Task instructions
Write out every entry again exactly as it stands.

Dataset extract
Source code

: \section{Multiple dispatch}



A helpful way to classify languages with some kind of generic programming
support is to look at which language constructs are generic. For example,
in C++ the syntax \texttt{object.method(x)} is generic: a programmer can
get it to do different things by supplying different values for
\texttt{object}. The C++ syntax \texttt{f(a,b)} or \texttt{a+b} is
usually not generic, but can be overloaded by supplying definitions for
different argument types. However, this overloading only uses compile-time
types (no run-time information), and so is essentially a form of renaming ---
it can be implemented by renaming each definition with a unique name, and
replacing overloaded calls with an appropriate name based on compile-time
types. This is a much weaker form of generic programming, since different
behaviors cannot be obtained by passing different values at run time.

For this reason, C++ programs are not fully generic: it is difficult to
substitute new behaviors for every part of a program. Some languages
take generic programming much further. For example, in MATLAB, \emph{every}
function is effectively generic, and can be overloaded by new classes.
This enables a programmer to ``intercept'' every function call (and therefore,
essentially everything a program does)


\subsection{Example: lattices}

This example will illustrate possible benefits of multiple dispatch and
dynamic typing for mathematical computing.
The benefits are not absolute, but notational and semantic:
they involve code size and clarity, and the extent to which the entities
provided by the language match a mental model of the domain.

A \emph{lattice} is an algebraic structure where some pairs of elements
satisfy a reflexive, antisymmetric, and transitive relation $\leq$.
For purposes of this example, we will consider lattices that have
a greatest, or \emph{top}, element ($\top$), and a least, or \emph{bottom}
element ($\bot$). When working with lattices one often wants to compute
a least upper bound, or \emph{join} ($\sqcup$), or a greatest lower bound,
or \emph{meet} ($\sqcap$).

Task solution
Source code

: \section{Multiple dispatch}



A helpful way to classify languages with some kind of generic programming
support is to look at which language constructs are generic. For example,
in C++ the syntax \texttt{object.method(x)} is generic: a programmer can
get it to do different things by supplying different values for
\texttt{object}. The C++ syntax \texttt{f(a,b)} or \texttt{a+b} is
usually not generic, but can be overloaded by supplying definitions for
different argument types. However, this overloading only uses compile-time
types (no run-time information), and so is essentially a form of renaming ---
it can be implemented by renaming each definition with a unique name, and
replacing overloaded calls with an appropriate name based on compile-time
types. This is a much weaker form of generic programming, since different
behaviors cannot be obtained by passing different values at run time.

For this reason, C++ programs are not fully generic: it is difficult to
substitute new behaviors for every part of a program. Some languages
take generic programming much further. For example, in MATLAB, \emph{every}
function is effectively generic, and can be overloaded by new classes.
This enables a programmer to ``intercept'' every function call (and therefore,
essentially everything a program does)


\subsection{Example: lattices}

This example will illustrate possible benefits of multiple dispatch and
dynamic typing for mathematical computing.
The benefits are not absolute, but notational and semantic:
they involve code size and clarity, and the extent to which the entities
provided by the language match a mental model of the domain.

A \emph{lattice} is an algebraic structure where some pairs of elements
satisfy a reflexive, antisymmetric, and transitive relation $\leq$.
For purposes of this example, we will consider lattices that have
a greatest, or \emph{top}, element ($\top$), and a least, or \emph{bottom}
element ($\bot$). When working with lattices one often wants to compute
a least upper bound, or \emph{join} ($\sqcup$), or a greatest lower bound,
or \emph{meet} ($\sqcap$).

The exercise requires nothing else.